She writes "In 1492, about sixty million people lived in Europe, fifteen million fewer than lived in the Americas." We should be very cautious of any sorts of population figures from periods before modern censuses, and her figure for the Americas of 75 million is not the highest estimate (which would be something like 112 million), but definitely William Denevan's "consensus count" not the median estimate either of around 50 million. All of these numbers have been sharply disputed over the decades. This is an example of her not being wrong per se, but she leaves out that there is still a wide range of estimates and disagreements in favor of presenting a number as an accepted fact, and its apparently in service of a point that there were more people in the Americans than in Europe in 1492.
Anyhow - does she write with a bias? All historians do. All historians make a choice what to include and what to leave out, and Lepore is mostly including items that built a history of ideas (specifically around a history of identity, and American identity), and has made selections accordingly. She's primarily trying to present a work to give an American historic background that can provide a useful sense of civics to the American reader, and she also intentionally kept footnoting to a minimum to make it more accessible to a general readership (none of the items from the first chapter bar the virgin soil item have footnotes).

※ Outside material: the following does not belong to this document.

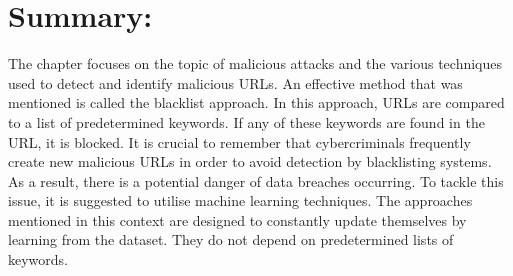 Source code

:\section{Summary:}
The chapter focuses on the topic of malicious attacks and the various techniques used to detect and identify malicious URLs. An effective method that was mentioned is called the blacklist approach. In this approach, URLs are compared to a list of predetermined keywords. If any of these keywords are found in the URL, it is blocked. It is crucial to remember that cybercriminals frequently create new malicious URLs in order to avoid detection by blacklisting systems. As a result, there is a potential danger of data breaches occurring. To tackle this issue, it is suggested to utilise machine learning techniques. The approaches mentioned in this context are designed to constantly update themselves by learning from the dataset. They do not depend on predetermined lists of keywords.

Overall, if you need an introduction to American history in a single volume narrative history, and one that tries to look at history outside of the Great Men, battles and diplomacy narrative, this is still probably one of the better choices, despite its real flaws.
u/Kochevnik81 makes good points.
In my old Penguin History of England series, they had J.H. Plumb write the volume on the 18th c.- where he knew his stuff. They didn't come to him and have him write that and Stuart and Tudor England as well. If he had, he would have made mistakes. I think that Lepore was greatly hindered by having to undertake a one-volume history, and her mistakes with Native American history are typical of what you'd expect from someone who has not spent much time in that field ( and it seems a very fast-changing field). So, she's getting knocked in the way you'd expect: specialists coming forward to point out her errors, and to complain she's not giving their field nearly enough space in her work. . H.R. Trevor-Roper once remarked that, instead of standing on the shoulders of giants, modern historians were all standing on little molehills, jealously guarding them from others. She wandered onto someone's molehill, got some things wrong about the molehill, and didn't say the molehill was important enough. Not that Native American history is trivial, by any means. But she's only got the one life for research.
In the best of all worlds, this book would have been at least three volumes, divided up among scholars more specialized. As it is, it's OK for one big book. It has some problems, but it's really better than most anything else current out there. Importantly, it's in the niche that has been occupied by Howard Zinn's A People's History of the United States, and there really is no comparison. Zinn was not a historian, Lepore is.